By the way one suggestion will be nice if we can control page caching (static pages) adding meta-tag to the HTML head or similar... something like google analitycs verify website owners but to verify static pages.
And with this method wordpress plugins can be coded very easy :)
 
CloudFlare Always Online

"When my site goes offline i never have "Always online" page... dont know why... and i have this option activated.

Current Always Online feature has a few limitations now (working on a newer version). I also need to clarify that this isn't the same as regular caching, which can be confusing to users, but we are working on some fixes (depends on server response code, search engine caching, etc., right now).
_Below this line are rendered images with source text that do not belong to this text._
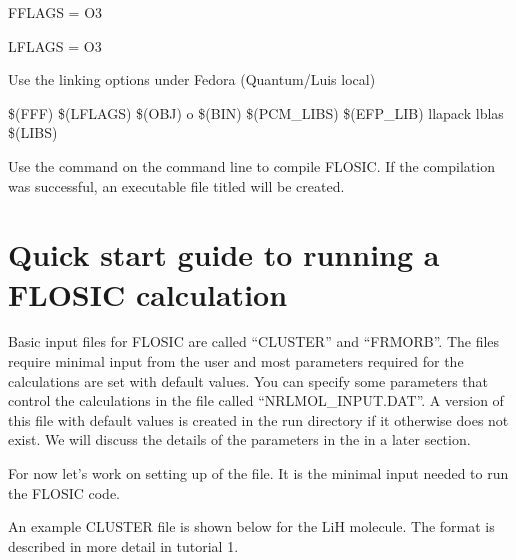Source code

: \documentclass[letterpaper,10pt,english,openany,oneside]{sphinxmanual}
\begin{document}
\sphinxAtStartPar
FFLAGS = \sphinxhyphen{}O3

\sphinxAtStartPar
LFLAGS = \sphinxhyphen{}O3

\sphinxAtStartPar
{} Use the linking options under Fedora (Quantum/Luis local)

\sphinxAtStartPar
\$(FFF) \$(LFLAGS) \$(OBJ) \sphinxhyphen{}o \$(BIN) \$(PCM\_LIBS) \$(EFP\_LIB) \sphinxhyphen{}llapack \sphinxhyphen{}lblas \$(LIBS)

\sphinxAtStartPar
Use the  command on the command line to compile FLOSIC. If the compilation was successful, an executable file titled  will be created.


\chapter{Quick start guide to running a FLOSIC calculation}
\label{\detokenize{docs/setupcal:quick-start-guide-to-running-a-flosic-calculation}}\label{\detokenize{docs/setupcal:setup}}\label{\detokenize{docs/setupcal::doc}}
\sphinxAtStartPar
Basic input files for FLOSIC are called “CLUSTER” and “FRMORB”.
The files require minimal input from the user and most parameters required for the calculations are set with
default values. You can specify some parameters that control the calculations in the file called “NRLMOL\_INPUT.DAT”.
A version of this file with default values is created in the run directory if it otherwise does not exist. We will
discuss the details of the parameters in the  in a later section.

\sphinxAtStartPar
For now let’s work on setting up of the  file. It is the minimal input needed to run the FLOSIC code.

\sphinxAtStartPar
An example CLUSTER file is shown below for the LiH molecule. The format is described in more detail in tutorial 1.
\end{document}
"control page caching (static pages) adding meta-tag to the HTML head or similar."

Caching in general:
I did want to advise that we don't cache HTML by default. We do, however, let users do so with PageRules and Advanced Caching. You an also setup additional PageRules if you don't want to cache specific folders, etc.
 
Yes i know that you allow pagerules, but is old way, play with urls and regex is always unconfortable, with meta-tags will be more simple and at the same time user can specify data that cloudflare can process. For example:
Code:
<meta name="cfcache" content="static=yes,cache=on" />

Is a simple example... this method is more easy to manage to final user, more clean, more userfriendly... i only see advantages compared with pagerules based on urls wich is old method and use regex is always a nightmare to new users.
Another example in wich pagerules are hard to control, if you own a forum in wich urls can´t be predictable because depends on user inputs. With meta-tag plugins to most used cms will be easy to code, used and safe implemented.
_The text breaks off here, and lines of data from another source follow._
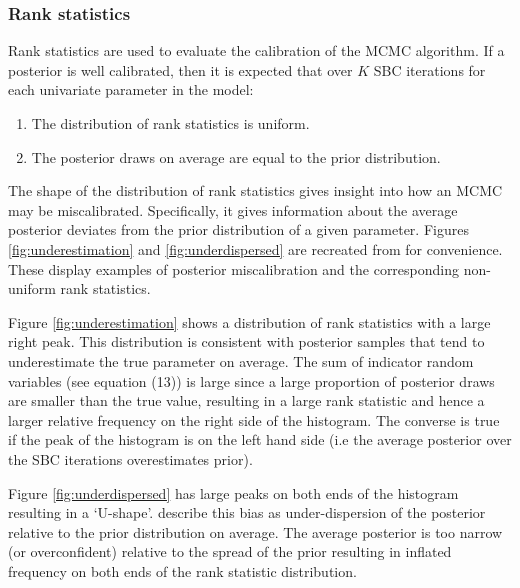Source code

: \documentclass[12pt, a4paper]{article}
\begin{document}
        \subsubsection{Rank statistics}
            Rank statistics are used to evaluate the calibration of the MCMC algorithm. If a posterior is well calibrated, then it is expected that over $K$ SBC iterations for each univariate parameter in the model:

            \begin{enumerate}
                \item The distribution of rank statistics is uniform.
                \item The posterior draws on average are equal to the prior distribution.
            \end{enumerate}

            The shape of the distribution of rank statistics gives insight into how an MCMC may be miscalibrated. Specifically, it gives information about the average posterior deviates from the prior distribution of a given parameter. Figures \ref{fig:underestimation} and \ref{fig:underdispersed} are recreated from \citet{talts2020validating} for convenience. These display examples of posterior miscalibration and the corresponding non-uniform rank statistics.

            Figure \ref{fig:underestimation} shows a distribution of rank statistics with a large right peak. This distribution is consistent with posterior samples that tend to underestimate the true parameter on average. The sum of indicator random variables (see equation (13)) is large since a large proportion of posterior draws are smaller than the true value, resulting in a large rank statistic and hence a larger relative frequency on the right side of the histogram. The converse is true if the peak of the histogram is on the left hand side (i.e the average posterior over the SBC iterations overestimates prior). 

            Figure \ref{fig:underdispersed} has large peaks on both ends of the histogram resulting in a `U-shape'. \citet{talts2020validating} describe this bias as under-dispersion of the posterior relative to the prior distribution on average. The average posterior is too narrow (or overconfident) relative to the spread of the prior resulting in inflated frequency on both ends of the rank statistic distribution. 

        
\end{document}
Pagerules is an outdated way to manage caching from my point of view.

Thanks for your attention.
 
Pretty sure there is a technical reason why we don't cache in that manner. I'll see if the lead engineer can clue me in.

---------- Post added at 12:48 PM ---------- Previous post was at 12:09 PM ----------

I just checked with our engineer. The meta would be fine for search engines, but not for CloudFlare because we act as a reverse proxy, and would only work for HTML.
 
Just a quick note...

I have two beta features that people can test if they contact us directly. If you want access to the beta features, please include "Damon:Beta" in the subject line so I can pull it out.
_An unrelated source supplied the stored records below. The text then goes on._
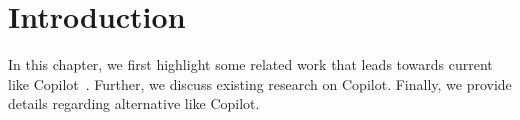 \label{chapter:background}

\newlength{\savedunitlength}
\setlength{\unitlength}{2em}

\section{Introduction}
In this chapter, we first highlight some related work that leads towards current \cct{} like Copilot~\cite{Copilot-web}. Further, we discuss existing research on Copilot. Finally, we provide details regarding alternative \cct{} like Copilot.






\setlength{\unitlength}{\savedunitlength}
Note: These will be paid features in the future...but we're letting our beta testers have them free (for life) if they test them for us.

I'm already using the paid service. Is the beta features something else that I don't have? I don't mind testing.
 
Hi Wise,

Drop us a line. I'll send you the info to activate them in your account. The features are not defaulted on right now for Pro accounts because we haven't officially released them (still doing a lot of testing).
 
Hi,


I just wanted to advise that CloudFlare has added two new IP ranges. While we aren't broadcasting over them just yet, I would recommend whitelisting the new additions if you're doing any sort of IP restrictions in your firewall, .htacess, etc.


Our full list of CloudFlare IPs. The new additions to the list are:
190.93.240/20
2803:f800::/32
 
Hi,

"I just tried it and its pretty awesome, I don't have to pay for another front-end server :) It works well with a nginx/apache setup too."

Awesome. Did you also take care of installing mod_cloudflare or the nginx info for restoring original visitor IP?
 
CloudFlare IPs

Just a quick note that we have started broadcasting out over some new CloudFlare IPs. We would strongly recommend updating your firewall and server allow rules to make sure that connections from CloudFlare's IPs are accepted by your server.
 
Hi,

"need to change any of your site's existing code"

Not at all. You would just want to make sure those CloudFlare IPs are whitelisted on your server (.htacess, firewall, etc.) and with your host.